Applications in Data Science

(listed as Information Visualization: Applications in Data Science)

Schedule: Mondays 6:00 pm - 9:15 pm

Location: West Village H 110

Dates: Sept 9, 2019 - Dec 2, 2019

Instructor: Kylie Bemis | | Office Hours: Wednesdays 1:00 pm - 2:00 pm @ WVH 310G or by appointment

TA: Shivayogi Biradar | Office Hours: Thursdays 3:10 - 5:10 pm @ SL 045

Administration: Questions and homework postings are handled via Piazza | Sign up at

No Required Textbooks

Academic integrity: Be familiar with the university’s academic integrity policy on cheating and plagiarism.


Offers students a capstone opportunity to practice data science skills learned in previous courses. Students practice visualization, data wrangling, and machine learning skills by applying them to semester-long term projects on real-world data.

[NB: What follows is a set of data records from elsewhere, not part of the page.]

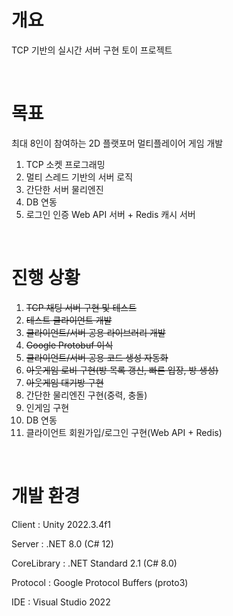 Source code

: # 개요
TCP 기반의 실시간 서버 구현 토이 프로젝트

<br/>

# 목표
최대 8인이 참여하는 2D 플랫포머 멀티플레이어 게임 개발
1. TCP 소켓 프로그래밍
1. 멀티 스레드 기반의 서버 로직
1. 간단한 서버 물리엔진
1. DB 연동
1. 로그인 인증 Web API 서버 + Redis 캐시 서버

<br/>

# 진행 상황
1. ~~TCP 채팅 서버 구현 및 테스트~~
1. ~~테스트 클라이언트 개발~~
1. ~~클라이언트/서버 공용 라이브러리 개발~~
1. ~~Google Protobuf 이식~~
1. ~~클라이언트/서버 공용 코드 생성 자동화~~
1. ~~아웃게임 로비 구현(방 목록 갱신, 빠른 입장, 방 생성)~~
1. ~~아웃게임 대기방 구현~~
1. 간단한 물리엔진 구현(중력, 충돌)
1. 인게임 구현
1. DB 연동
1. 클라이언트 회원가입/로그인 구현(Web API + Redis)

<br/>

# 개발 환경
Client : Unity 2022.3.4f1

Server : .NET 8.0 (C# 12)

CoreLibrary : .NET Standard 2.1 (C# 8.0)

Protocol : Google Protocol Buffers (proto3)

IDE : Visual Studio 2022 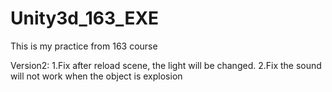 # Unity3d_163_EXE
This is my practice from 163 course

Version2:
1.Fix after reload scene, the light will be changed.
2.Fix the sound will not work when the object is explosion
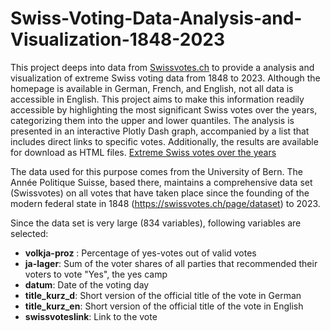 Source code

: # Swiss-Voting-Data-Analysis-and-Visualization-1848-2023


This project deeps into data from [Swissvotes.ch](https://swissvotes.ch/page/home) to provide a  analysis and visualization of extreme Swiss voting data from 1848 to 2023. Although the homepage is available in German, French, and English, not all data is accessible in English. This project aims to make this information readily accessible by highlighting the most significant Swiss votes over the years, categorizing them into the upper and lower quantiles. The analysis is presented in an interactive Plotly Dash graph, accompanied by a list that includes direct links to specific votes. Additionally, the results are available for download as HTML files. [Extreme Swiss votes over the years](https://drive.google.com/uc?export=download&id=14p4r9uy71Lk963vjmU-Skqf6KI3aDMFT)

The data used for this purpose comes from the University of Bern. The Année Politique Suisse, based there, maintains a comprehensive data set
(Swissvotes) on all votes that have taken place since the founding of the modern federal state in 1848 (<https://swissvotes.ch/page/dataset>) to 2023. 

Since the data set is very large (834 variables), following variables are selected: 


-   **volkja-proz** : Percentage of yes-votes out of valid votes
-   **ja-lager**: Sum of the voter shares of all parties that recommended their voters to vote "Yes", the yes camp
-   **datum**: Date of the voting day
-   **title_kurz_d**: Short version of the official title of the vote in German
-   **title_kurz_en**: Short version of the official title of the vote in English
-   **swissvoteslink**: Link to the vote
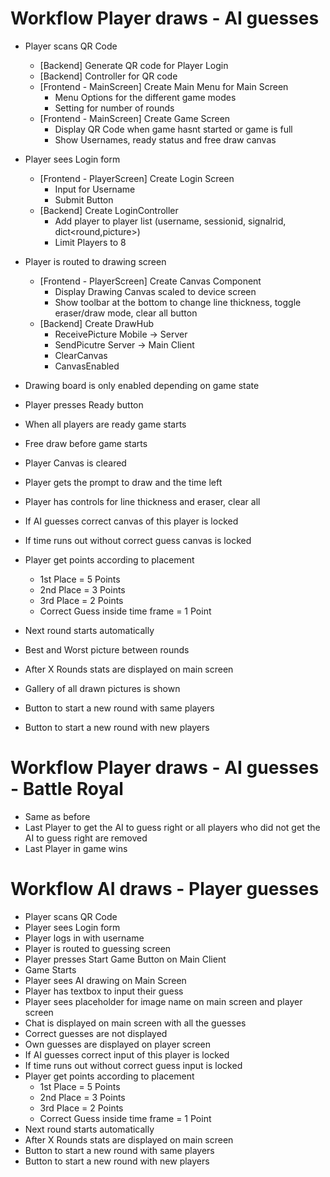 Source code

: # Workflow Player draws - AI guesses
- Player scans QR Code
    - [Backend] Generate QR code for Player Login
    - [Backend] Controller for QR code 
    - [Frontend - MainScreen] Create Main Menu for Main Screen
        - Menu Options for the different game modes
        - Setting for number of rounds 
    - [Frontend - MainScreen] Create Game Screen
        - Display QR Code when game hasnt started or game is full
        - Show Usernames, ready status and free draw canvas
- Player sees Login form
    - [Frontend - PlayerScreen] Create Login Screen
        - Input for Username
        - Submit Button
    - [Backend] Create LoginController
        - Add player to player list (username, sessionid, signalrid, dict<round,picture>)
        - Limit Players to 8
- Player is routed to drawing screen
    - [Frontend - PlayerScreen] Create Canvas Component
        - Display Drawing Canvas scaled to device screen
        - Show toolbar at the bottom to change line thickness, toggle eraser/draw mode, clear all button
    - [Backend] Create DrawHub
        - ReceivePicture Mobile -> Server
        - SendPicutre Server -> Main Client
        - ClearCanvas
        - CanvasEnabled
        
- Drawing board is only enabled depending on game state
- Player presses Ready button 
- When all players are ready game starts
- Free draw before game starts
- Player Canvas is cleared
- Player gets the prompt to draw and the time left
- Player has controls for line thickness and eraser, clear all
- If AI guesses correct canvas of this player is locked
- If time runs out without correct guess canvas is locked
- Player get points according to placement 
    - 1st Place = 5 Points 
    - 2nd Place = 3 Points 
    - 3rd Place = 2 Points 
    - Correct Guess inside time frame = 1 Point
- Next round starts automatically 
- Best and Worst picture between rounds
- After X Rounds stats are displayed on main screen
- Gallery of all drawn pictures is shown
- Button to start a new round with same players
- Button to start a new round with new players

# Workflow Player draws - AI guesses - Battle Royal
- Same as before 
- Last Player to get the AI to guess right or all players who did not get the AI to guess right are removed
- Last Player in game wins


# Workflow AI draws - Player guesses 
- Player scans QR Code
- Player sees Login form
- Player logs in with username
- Player is routed to guessing screen
- Player presses Start Game Button on Main Client
- Game Starts 
- Player sees AI drawing on Main Screen
- Player has textbox to input their guess
- Player sees placeholder for image name on main screen and player screen
- Chat is displayed on main screen with all the guesses
- Correct guesses are not displayed 
- Own guesses are displayed on player screen
- If AI guesses correct input of this player is locked
- If time runs out without correct guess input is locked
- Player get points according to placement 
    - 1st Place = 5 Points 
    - 2nd Place = 3 Points 
    - 3rd Place = 2 Points 
    - Correct Guess inside time frame = 1 Point
- Next round starts automatically 
- After X Rounds stats are displayed on main screen
- Button to start a new round with same players
- Button to start a new round with new players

Students may either propose their own projects or choose from a selection of industry options. Emphasis on the overall data science process, including identification of the scientific problem, selection of appropriate machine learning methods, and visualization and communication of results. There will be occasional lectures on special topics such as visualization, communication, and data science ethics.


(subject to change)

Date Topics HW
Mon Sep 9 Introductions
Mon Sep 16 Shantam Gupta: Quantiphi project options
Mon Sep 23 Practice Proposals / Proposals Project 1 groups due
Mon Sep 30 Jan Vitek: MapReduce and Hadoop / Proposals Proposal 1 due
Mon Oct 7 Steven Braun: Visualization / Proposals HW1 due
Mon Oct 14 Indigenous Peoples’ Day - no class
Mon Oct 21 Projects
Mon Oct 28 Sicheng Hao: Causal Inference / In-class work time HW 2 due, Project 2 groups due
Mon Nov 4 Projects Project 1 reports due, Proposal 2 due
Mon Nov 11 Veteran’s Day - no class HW 3 due
Mon Nov 18 Industry Panel / Projects
Mon Nov 25 Projects HW 4 due
Mon Dec 2 Shantam Gupta: Quantiphi project evaluations / Projects Project 1 reviews due, Project 2 reports due Sunday, Dec 8 @ 11:59pm

This schedule is subject to change and will be updated throughout the semester.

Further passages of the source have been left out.